START EXCERPTED RECORDS

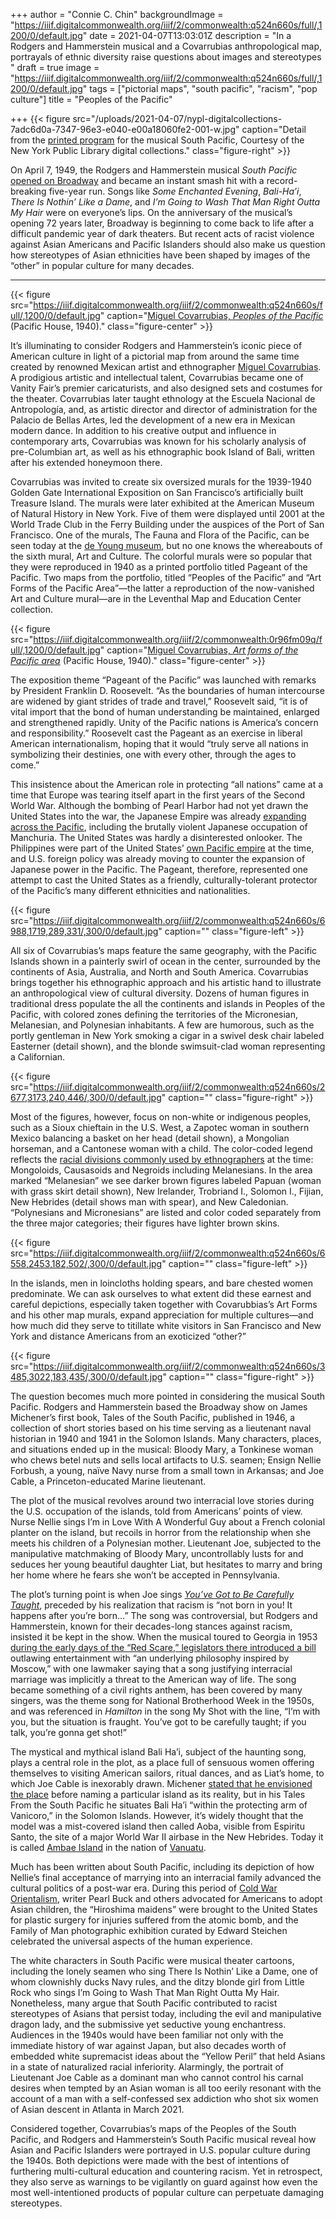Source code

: +++
author = "Connie C. Chin"
backgroundImage = "https://iiif.digitalcommonwealth.org/iiif/2/commonwealth:q524n660s/full/,1200/0/default.jpg"
date = 2021-04-07T13:03:01Z
description = "In a Rodgers and Hammerstein musical and a Covarrubias anthropological map, portrayals of ethnic diversity raise questions about images and stereotypes "
draft = true
image = "https://iiif.digitalcommonwealth.org/iiif/2/commonwealth:q524n660s/full/,1200/0/default.jpg"
tags = ["pictorial maps", "south pacific", "racism", "pop culture"]
title = "Peoples of the Pacific"

+++
{{< figure src="/uploads/2021-04-07/nypl-digitalcollections-7adc6d0a-7347-96e3-e040-e00a18060fe2-001-w.jpg" caption="Detail from the [printed program](https://digitalcollections.nypl.org/items/7adc6d0a-7347-96e3-e040-e00a18060fe2) for the musical South Pacific, Courtesy of the New York Public Library digital collections." class="figure-right" >}}

On April 7, 1949, the Rodgers and Hammerstein musical _South Pacific_ [opened on Broadway](https://www.vanityfair.com/style/2018/02/rodgers-hammerstein-michener-south-pacific) and became an instant smash hit with a record-breaking five-year run. Songs like _Some Enchanted Evening_, _Bali-Ha’i_, _There Is Nothin’ Like a Dame_, and _I’m Going to Wash That Man Right Outta My Hair_ were on everyone’s lips. On the anniversary of the musical’s opening 72 years later, Broadway is beginning to come back to life after a difficult pandemic year of dark theaters. But recent acts of racist violence against Asian Americans and Pacific Islanders should also make us question how stereotypes of Asian ethnicities have been shaped by images of the “other” in popular culture for many decades.

***

{{< figure src="https://iiif.digitalcommonwealth.org/iiif/2/commonwealth:q524n660s/full/,1200/0/default.jpg" caption="[Miguel Covarrubias, _Peoples of the Pacific_](https://collections.leventhalmap.org/search/commonwealth:q524n348w) (Pacific House, 1940)." class="figure-center" >}}

It’s illuminating to consider Rodgers and Hammerstein’s iconic piece of American culture in light of a pictorial map from around the same time created by renowned Mexican artist and ethnographer [Miguel Covarrubias](https://en.wikipedia.org/wiki/Miguel_Covarrubias). A prodigious artistic and intellectual talent, Covarrubias became one of Vanity Fair’s premier caricaturists, and also designed sets and costumes for the theater. Covarrubias later taught ethnology at the Escuela Nacional de Antropología, and, as artistic director and director of administration for the Palacio de Bellas Artes, led the development of a new era in Mexican modern dance. In addition to his creative output and influence in contemporary arts, Covarrubias was known for his scholarly analysis of pre-Columbian art, as well as his ethnographic book Island of Bali, written after his extended honeymoon there.

Covarrubias was invited to create six oversized murals for the 1939-1940 Golden Gate International Exposition on San Francisco’s artificially built Treasure Island. The murals were later exhibited at the American Museum of Natural History in New York. Five of them were displayed until 2001 at the World Trade Club in the Ferry Building under the auspices of the Port of San Francisco. One of the murals, The Fauna and Flora of the Pacific, can be seen today at the [de Young museum](https://www.famsf.org/press-room/covarrubias-mural-now-view-de-young), but no one knows the whereabouts of the sixth mural, Art and Culture. The colorful murals were so popular that they were reproduced in 1940 as a printed portfolio titled Pageant of the Pacific. Two maps from the portfolio, titled “Peoples of the Pacific” and “Art Forms of the Pacific Area”—the latter a reproduction of the now-vanished Art and Culture mural—are in the Leventhal Map and Education Center collection.

{{< figure src="https://iiif.digitalcommonwealth.org/iiif/2/commonwealth:0r96fm09q/full/,1200/0/default.jpg" caption="[Miguel Covarrubias, _Art forms of the Pacific area_](https://collections.leventhalmap.org/search/commonwealth:0r96fm08f) (Pacific House, 1940)." class="figure-center" >}}

The exposition theme “Pageant of the Pacific” was launched with remarks by President Franklin D. Roosevelt. “As the boundaries of human intercourse are widened by giant strides of trade and travel,” Roosevelt said, “it is of vital import that the bond of human understanding be maintained, enlarged and strengthened rapidly. Unity of the Pacific nations is America’s concern and responsibility.” Roosevelt cast the Pageant as an exercise in liberal American internationalism, hoping that it would “truly serve all nations in symbolizing their destinies, one with every other, through the ages to come.”

This insistence about the American role in protecting “all nations” came at a time that Europe was tearing itself apart in the first years of the Second World War. Although the bombing of Pearl Harbor had not yet drawn the United States into the war, the Japanese Empire was already [expanding across the Pacific](https://www.leventhalmap.org/digital-exhibitions/bending-lines/why-persuade/1.6.1/), including the brutally violent Japanese occupation of Manchuria. The United States was hardly a disinterested onlooker. The Philippines were part of the United States’ [own Pacific empire](https://www.youtube.com/watch?v=dRVF9FJLUfY&ab_channel=GBHForumNetwork) at the time, and U.S. foreign policy was already moving to counter the expansion of Japanese power in the Pacific. The Pageant, therefore, represented one attempt to cast the United States as a friendly, culturally-tolerant protector of the Pacific’s many different ethnicities and nationalities.

{{< figure src="https://iiif.digitalcommonwealth.org/iiif/2/commonwealth:q524n660s/6988,1719,289,331/,300/0/default.jpg" caption="" class="figure-left" >}}

All six of Covarrubias’s maps feature the same geography, with the Pacific Islands shown in a painterly swirl of ocean in the center, surrounded by the continents of Asia, Australia, and North and South America. Covarrubias brings together his ethnographic approach and his artistic hand to illustrate an anthropological view of cultural diversity. Dozens of human figures in traditional dress populate the all the continents and islands in Peoples of the Pacific, with colored zones defining the territories of the Micronesian, Melanesian, and Polynesian inhabitants. A few are humorous, such as the portly gentleman in New York smoking a cigar in a swivel desk chair labeled Easterner (detail shown), and the blonde swimsuit-clad woman representing a Californian.

{{< figure src="https://iiif.digitalcommonwealth.org/iiif/2/commonwealth:q524n660s/2677,3173,240,446/,300/0/default.jpg" caption="" class="figure-right" >}}

Most of the figures, however, focus on non-white or indigenous peoples, such as a Sioux chieftain in the U.S. West, a Zapotec woman in southern Mexico balancing a basket on her head (detail shown), a Mongolian horseman, and a Cantonese woman with a child. The color-coded legend reflects the [racial divisions commonly used by ethnographers](https://www.leventhalmap.org/digital-exhibitions/bending-lines/how-to-bend/demystifying-data/) at the time: Mongoloids, Causasoids and Negroids including Melanesians. In the area marked “Melanesian” we see darker brown figures labeled Papuan (woman with grass skirt detail shown), New Irelander, Trobriand I., Solomon I., Fijian, New Hebrides (detail shows man with spear), and New Caledonian. “Polynesians and Micronesians” are listed and color coded separately from the three major categories; their figures have lighter brown skins.

{{< figure src="https://iiif.digitalcommonwealth.org/iiif/2/commonwealth:q524n660s/6558,2453,182,502/,300/0/default.jpg" caption="" class="figure-left" >}}

In the islands, men in loincloths holding spears, and bare chested women predominate. We can ask ourselves to what extent did these earnest and careful depictions, especially taken together with Covarubbias’s Art Forms and his other map murals, expand appreciation for multiple cultures—and how much did they serve to titillate white visitors in San Francisco and New York and distance Americans from an exoticized “other?”

{{< figure src="https://iiif.digitalcommonwealth.org/iiif/2/commonwealth:q524n660s/3485,3022,183,435/,300/0/default.jpg" caption="" class="figure-right" >}}

The question becomes much more pointed in considering the musical South Pacific. Rodgers and Hammerstein based the Broadway show on James Michener’s first book, Tales of the South Pacific, published in 1946, a collection of short stories based on his time serving as a lieutenant naval historian in 1940 and 1941 in the Solomon Islands. Many characters, places, and situations ended up in the musical: Bloody Mary, a Tonkinese woman who chews betel nuts and sells local artifacts to U.S. seamen; Ensign Nellie Forbush, a young, naïve Navy nurse from a small town in Arkansas; and Joe Cable, a Princeton-educated Marine lieutenant.

The plot of the musical revolves around two interracial love stories during the U.S. occupation of the islands, told from Americans’ points of view. Nurse Nellie sings I’m in Love With A Wonderful Guy about a French colonial planter on the island, but recoils in horror from the relationship when she meets his children of a Polynesian mother. Lieutenant Joe, subjected to the manipulative matchmaking of Bloody Mary, uncontrollably lusts for and seduces her young beautiful daughter Liat, but hesitates to marry and bring her home where he fears she won’t be accepted in Pennsylvania.

The plot’s turning point is when Joe sings [_You’ve Got to Be Carefully Taught_](https://en.wikipedia.org/wiki/You%27ve_Got_to_Be_Carefully_Taught), preceded by his realization that racism is “not born in you! It happens after you’re born…” The song was controversial, but Rodgers and Hammerstein, known for their decades-long stances against racism, insisted it be kept in the show. When the musical toured to Georgia in 1953 [during the early days of the “Red Scare,” legislators there introduced a bill](https://medium.com/writings-from-the-catholic-abbey-to-the-secular/rodgers-and-hammersteins-anthem-against-racism-253d5a1d2575) outlawing entertainment with “an underlying philosophy inspired by Moscow,” with one lawmaker saying that a song justifying interracial marriage was implicitly a threat to the American way of life. The song became something of a civil rights anthem, has been covered by many singers, was the theme song for National Brotherhood Week in the 1950s, and was referenced in *Hamilton* in the song My Shot with the line, “I’m with you, but the situation is fraught. You’ve got to be carefully taught; if you talk, you’re gonna get shot!”

The mystical and mythical island Bali Ha’i, subject of the haunting song, plays a central role in the plot, as a place full of sensuous women offering themselves to visiting American sailors, ritual dances, and as Liat’s home, to which Joe Cable is inexorably drawn. Michener [stated that he envisioned the place](https://www.chicagotribune.com/news/ct-xpm-2004-11-07-0411060325-story.html) before naming a particular island as its reality, but in his Tales From the South Pacific he situates Bali Ha’i “within the protecting arm of Vanicoro,” in the Solomon Islands. However, it’s widely thought that the model was a mist-covered island then called Aoba, visible from Espiritu Santo, the site of a major World War II airbase in the New Hebrides. Today it is called [Ambae Island](https://www.google.com/maps/place/Ambae/@-16.7444149,163.9990571,5z/data=!4m5!3m4!1s0x6ef383e0a38a815b:0xcd7533a365fb7b8a!8m2!3d-15.3745452!4d167.8138553) in the nation of [Vanuatu](https://en.wikipedia.org/wiki/Vanuatu).

Much has been written about South Pacific, including its depiction of how Nellie’s final acceptance of marrying into an interracial family advanced the cultural politics of a post-war era. During this period of [Cold War Orientalism](https://www.jstor.org/stable/10.1525/j.ctt1ppx9k), writer Pearl Buck and others advocated for Americans to adopt Asian children, the “Hiroshima maidens” were brought to the United States for plastic surgery for injuries suffered from the atomic bomb, and the Family of Man photographic exhibition curated by Edward Steichen celebrated the universal aspects of the human experience.

The white characters in South Pacific were musical theater cartoons, including the lonely seamen who sing There Is Nothin’ Like a Dame, one of whom clownishly ducks Navy rules, and the ditzy blonde girl from Little Rock who sings I’m Going to Wash That Man Right Outta My Hair. Nonetheless, many argue that South Pacific contributed to racist stereotypes of Asians that persist today, including the evil and manipulative dragon lady, and the submissive yet seductive young enchantress. Audiences in the 1940s would have been familiar not only with the immediate history of war against Japan, but also decades worth of embedded white supremacist ideas about the “Yellow Peril” that held Asians in a state of naturalized racial inferiority. Alarmingly, the portrait of Lieutenant Joe Cable as a dominant man who cannot control his carnal desires when tempted by an Asian woman is all too eerily resonant with the account of a man with a self-confessed sex addiction who shot six women of Asian descent in Atlanta in March 2021.

Considered together, Covarrubias’s maps of the Peoples of the South Pacific, and Rodgers and Hammerstein’s South Pacific musical reveal how Asian and Pacific Islanders were portrayed in U.S. popular culture during the 1940s. Both depictions were made with the best of intentions of furthering multi-cultural education and countering racism. Yet in retrospect, they also serve as warnings to be vigilantly on guard against how even the most well-intentioned products of popular culture can perpetuate damaging stereotypes.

END EXCERPTED RECORDS

## WORK REQUEST
Return the opening line of the data above and every line after it up to and including the line that holds "Covarrubias, _Peoples of"; pictures stay out.

## WORKED SOLUTION
Source code

: +++
author = "Connie C. Chin"
backgroundImage = "https://iiif.digitalcommonwealth.org/iiif/2/commonwealth:q524n660s/full/,1200/0/default.jpg"
date = 2021-04-07T13:03:01Z
description = "In a Rodgers and Hammerstein musical and a Covarrubias anthropological map, portrayals of ethnic diversity raise questions about images and stereotypes "
draft = true
image = "https://iiif.digitalcommonwealth.org/iiif/2/commonwealth:q524n660s/full/,1200/0/default.jpg"
tags = ["pictorial maps", "south pacific", "racism", "pop culture"]
title = "Peoples of the Pacific"

+++
{{< figure src="/uploads/2021-04-07/nypl-digitalcollections-7adc6d0a-7347-96e3-e040-e00a18060fe2-001-w.jpg" caption="Detail from the [printed program](https://digitalcollections.nypl.org/items/7adc6d0a-7347-96e3-e040-e00a18060fe2) for the musical South Pacific, Courtesy of the New York Public Library digital collections." class="figure-right" >}}

On April 7, 1949, the Rodgers and Hammerstein musical _South Pacific_ [opened on Broadway](https://www.vanityfair.com/style/2018/02/rodgers-hammerstein-michener-south-pacific) and became an instant smash hit with a record-breaking five-year run. Songs like _Some Enchanted Evening_, _Bali-Ha’i_, _There Is Nothin’ Like a Dame_, and _I’m Going to Wash That Man Right Outta My Hair_ were on everyone’s lips. On the anniversary of the musical’s opening 72 years later, Broadway is beginning to come back to life after a difficult pandemic year of dark theaters. But recent acts of racist violence against Asian Americans and Pacific Islanders should also make us question how stereotypes of Asian ethnicities have been shaped by images of the “other” in popular culture for many decades.

***

{{< figure src="https://iiif.digitalcommonwealth.org/iiif/2/commonwealth:q524n660s/full/,1200/0/default.jpg" caption="[Miguel Covarrubias, _Peoples of the Pacific_](https://collections.leventhalmap.org/search/commonwealth:q524n348w) (Pacific House, 1940)." class="figure-center" >}}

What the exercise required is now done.